The big banks already underpaid the FDIC for 10 years. The idiotic “our interest from previous fees can pay the insurance premiums” fee vacation from 1996-2006. They owe money and interest to the FDIC for years they took off from paying FDIC dues, even without considering exorbitant bonuses. Congress enabled this risky practice aka allowing banks to under pay for an insurance product for about a decade.
The Federal Deposit Insurance Corp. advanced a proposal Tuesday to penalize banks for risky compensation practices, despite public opposition from other federal banking regulators.
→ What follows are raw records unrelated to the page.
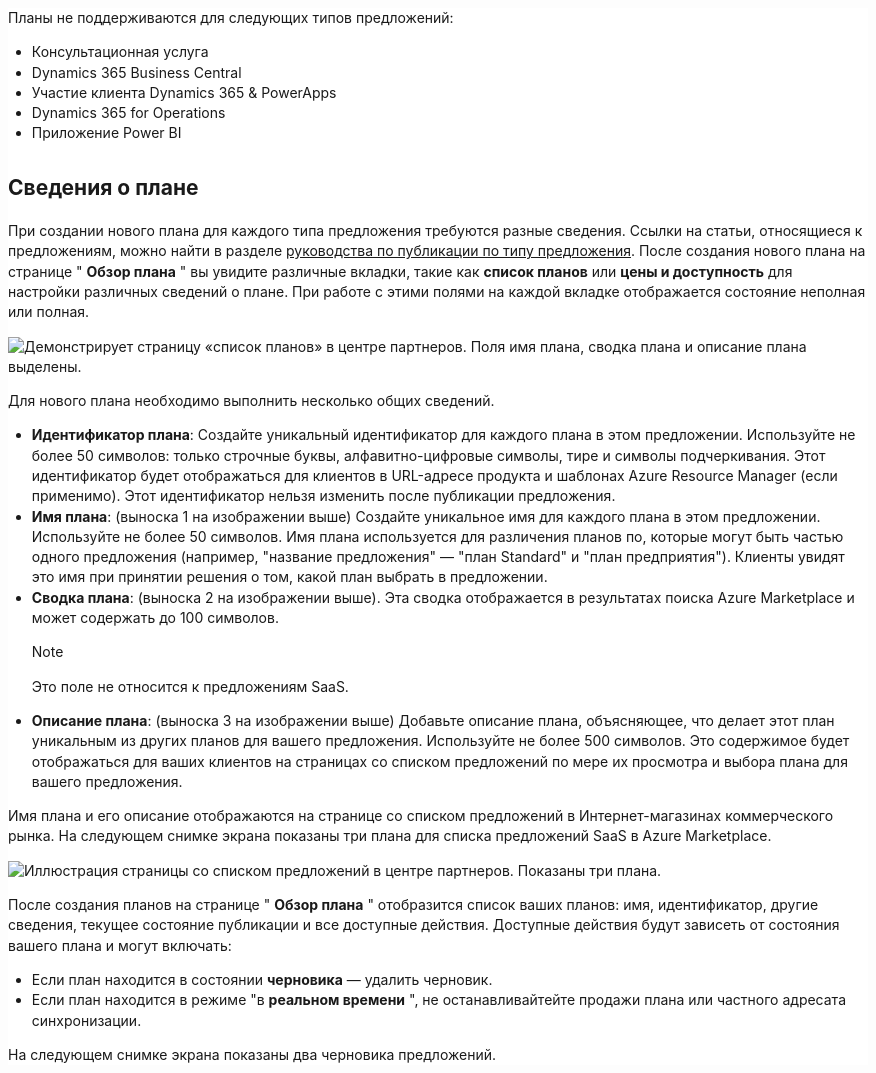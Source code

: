 Планы не поддерживаются для следующих типов предложений:

- Консультационная услуга
- Dynamics 365 Business Central
- Участие клиента Dynamics 365 & PowerApps
- Dynamics 365 for Operations
- Приложение Power BI

## <a name="plan-information"></a>Сведения о плане

При создании нового плана для каждого типа предложения требуются разные сведения. Ссылки на статьи, относящиеся к предложениям, можно найти в разделе [руководства по публикации по типу предложения](publisher-guide-by-offer-type.md). После создания нового плана на странице " **Обзор плана** " вы увидите различные вкладки, такие как **список планов** или **цены и доступность** для настройки различных сведений о плане. При работе с этими полями на каждой вкладке отображается состояние неполная или полная.

![Демонстрирует страницу «список планов» в центре партнеров. Поля имя плана, сводка плана и описание плана выделены.](./media/commercial-marketplace-plans/plan-listing-tab.png)

Для нового плана необходимо выполнить несколько общих сведений.

- **Идентификатор плана**: Создайте уникальный идентификатор для каждого плана в этом предложении. Используйте не более 50 символов: только строчные буквы, алфавитно-цифровые символы, тире и символы подчеркивания. Этот идентификатор будет отображаться для клиентов в URL-адресе продукта и шаблонах Azure Resource Manager (если применимо). Этот идентификатор нельзя изменить после публикации предложения.
- **Имя плана**: (выноска 1 на изображении выше) Создайте уникальное имя для каждого плана в этом предложении. Используйте не более 50 символов. Имя плана используется для различения планов по, которые могут быть частью одного предложения (например, "название предложения" — "план Standard" и "план предприятия"). Клиенты увидят это имя при принятии решения о том, какой план выбрать в предложении.
- **Сводка плана**: (выноска 2 на изображении выше). Эта сводка отображается в результатах поиска Azure Marketplace и может содержать до 100 символов.
   > [!NOTE]
   > Это поле не относится к предложениям SaaS.
- **Описание плана**: (выноска 3 на изображении выше) Добавьте описание плана, объясняющее, что делает этот план уникальным из других планов для вашего предложения. Используйте не более 500 символов. Это содержимое будет отображаться для ваших клиентов на страницах со списком предложений по мере их просмотра и выбора плана для вашего предложения.

Имя плана и его описание отображаются на странице со списком предложений в Интернет-магазинах коммерческого рынка. На следующем снимке экрана показаны три плана для списка предложений SaaS в Azure Marketplace.

![Иллюстрация страницы со списком предложений в центре партнеров. Показаны три плана.](./media/commercial-marketplace-plans/offer-listing-page.png)

После создания планов на странице " **Обзор плана** " отобразится список ваших планов: имя, идентификатор, другие сведения, текущее состояние публикации и все доступные действия. Доступные действия будут зависеть от состояния вашего плана и могут включать:

- Если план находится в состоянии **черновика** — удалить черновик.
- Если план находится в режиме "в **реальном времени** ", не останавливайтейте продажи плана или частного адресата синхронизации.

На следующем снимке экрана показаны два черновика предложений.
The FDIC, which collects fees from all banks to repay depositors in failed banks, is considering a plan to impose higher fees on banks with compensation practices that the agency regards as encouraging reckless pursuit of short-term profits without sufficient regard for the risk of long-term losses.
The agency’s board voted Tuesday by a narrow 3 to 2 margin to seek public comment on a preliminary version of the proposal, the first step in a process likely to take at least a year.
via FDIC advances plan to penalize banks for risky practices – washingtonpost.com.
Dangerous securities practices were being devised that increased risk and necessitated some reevaluation of how the FDIC, Fed, SEC and Treasury insured, regulated, evaluated and funded our financial institutions. This along with some sort of progressive risky, big bank tax structure proposed by the President would help to fund the deficit shortfalls and help the US Government deal with the tons of bad debt it has taken on from the big banks to clean their private balance sheets (think Fannie, Freddie, Treasury).
Or maybe we should just trust the banks and the molesting invisible hand of the free market.